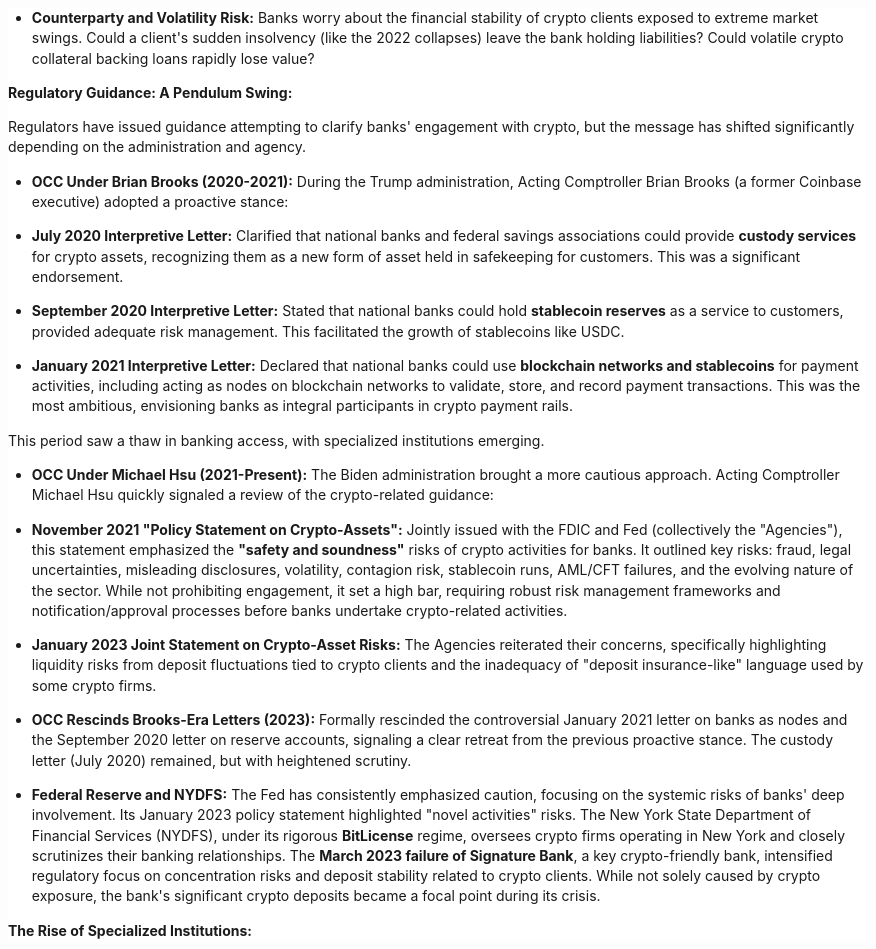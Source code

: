 *   **Counterparty and Volatility Risk:** Banks worry about the financial stability of crypto clients exposed to extreme market swings. Could a client's sudden insolvency (like the 2022 collapses) leave the bank holding liabilities? Could volatile crypto collateral backing loans rapidly lose value?

**Regulatory Guidance: A Pendulum Swing:**

Regulators have issued guidance attempting to clarify banks' engagement with crypto, but the message has shifted significantly depending on the administration and agency.

*   **OCC Under Brian Brooks (2020-2021):** During the Trump administration, Acting Comptroller Brian Brooks (a former Coinbase executive) adopted a proactive stance:

*   **July 2020 Interpretive Letter:** Clarified that national banks and federal savings associations could provide **custody services** for crypto assets, recognizing them as a new form of asset held in safekeeping for customers. This was a significant endorsement.

*   **September 2020 Interpretive Letter:** Stated that national banks could hold **stablecoin reserves** as a service to customers, provided adequate risk management. This facilitated the growth of stablecoins like USDC.

*   **January 2021 Interpretive Letter:** Declared that national banks could use **blockchain networks and stablecoins** for payment activities, including acting as nodes on blockchain networks to validate, store, and record payment transactions. This was the most ambitious, envisioning banks as integral participants in crypto payment rails.

This period saw a thaw in banking access, with specialized institutions emerging.

*   **OCC Under Michael Hsu (2021-Present):** The Biden administration brought a more cautious approach. Acting Comptroller Michael Hsu quickly signaled a review of the crypto-related guidance:

*   **November 2021 "Policy Statement on Crypto-Assets":** Jointly issued with the FDIC and Fed (collectively the "Agencies"), this statement emphasized the **"safety and soundness"** risks of crypto activities for banks. It outlined key risks: fraud, legal uncertainties, misleading disclosures, volatility, contagion risk, stablecoin runs, AML/CFT failures, and the evolving nature of the sector. While not prohibiting engagement, it set a high bar, requiring robust risk management frameworks and notification/approval processes before banks undertake crypto-related activities.

*   **January 2023 Joint Statement on Crypto-Asset Risks:** The Agencies reiterated their concerns, specifically highlighting liquidity risks from deposit fluctuations tied to crypto clients and the inadequacy of "deposit insurance-like" language used by some crypto firms.

*   **OCC Rescinds Brooks-Era Letters (2023):** Formally rescinded the controversial January 2021 letter on banks as nodes and the September 2020 letter on reserve accounts, signaling a clear retreat from the previous proactive stance. The custody letter (July 2020) remained, but with heightened scrutiny.

*   **Federal Reserve and NYDFS:** The Fed has consistently emphasized caution, focusing on the systemic risks of banks' deep involvement. Its January 2023 policy statement highlighted "novel activities" risks. The New York State Department of Financial Services (NYDFS), under its rigorous **BitLicense** regime, oversees crypto firms operating in New York and closely scrutinizes their banking relationships. The **March 2023 failure of Signature Bank**, a key crypto-friendly bank, intensified regulatory focus on concentration risks and deposit stability related to crypto clients. While not solely caused by crypto exposure, the bank's significant crypto deposits became a focal point during its crisis.

**The Rise of Specialized Institutions:**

#### PROBLEM:
Repeat exactly the lines from the start of the entries down to the line with "a significant endorsement.", keeping both ends but none of the pictures.

#### RESPONSE BOX:
Source code

: *   **Counterparty and Volatility Risk:** Banks worry about the financial stability of crypto clients exposed to extreme market swings. Could a client's sudden insolvency (like the 2022 collapses) leave the bank holding liabilities? Could volatile crypto collateral backing loans rapidly lose value?

**Regulatory Guidance: A Pendulum Swing:**

Regulators have issued guidance attempting to clarify banks' engagement with crypto, but the message has shifted significantly depending on the administration and agency.

*   **OCC Under Brian Brooks (2020-2021):** During the Trump administration, Acting Comptroller Brian Brooks (a former Coinbase executive) adopted a proactive stance:

*   **July 2020 Interpretive Letter:** Clarified that national banks and federal savings associations could provide **custody services** for crypto assets, recognizing them as a new form of asset held in safekeeping for customers. This was a significant endorsement.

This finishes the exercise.